PROBLEM: Taking the line with "# 1 = Conference paper" as the first and the last line of the entries as the final one, copy that span exactly.
┄┄┄┄┄┄┄┄┄┄
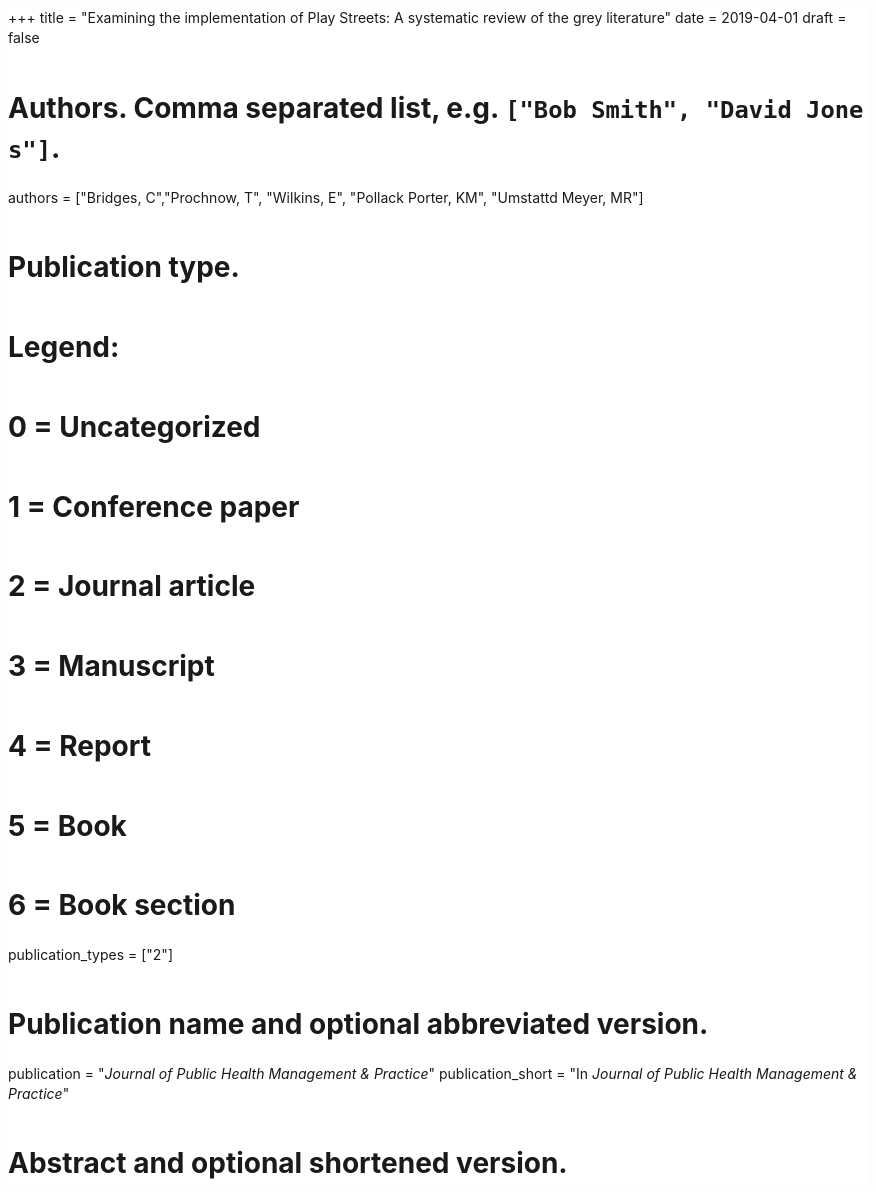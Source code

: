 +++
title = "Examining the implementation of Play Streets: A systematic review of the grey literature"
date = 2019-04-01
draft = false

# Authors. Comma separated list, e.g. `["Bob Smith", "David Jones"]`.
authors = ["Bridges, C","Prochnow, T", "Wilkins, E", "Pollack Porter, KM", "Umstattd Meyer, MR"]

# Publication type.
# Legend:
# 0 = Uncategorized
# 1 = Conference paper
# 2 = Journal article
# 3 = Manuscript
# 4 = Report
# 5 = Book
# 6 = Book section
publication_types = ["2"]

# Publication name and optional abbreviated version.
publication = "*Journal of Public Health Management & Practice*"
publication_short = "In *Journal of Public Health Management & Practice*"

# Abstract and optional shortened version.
┄┄┄┄┄┄┄┄┄┄
ANSWER SPACE:
# 1 = Conference paper
# 2 = Journal article
# 3 = Manuscript
# 4 = Report
# 5 = Book
# 6 = Book section
publication_types = ["2"]

# Publication name and optional abbreviated version.
publication = "*Journal of Public Health Management & Practice*"
publication_short = "In *Journal of Public Health Management & Practice*"

# Abstract and optional shortened version.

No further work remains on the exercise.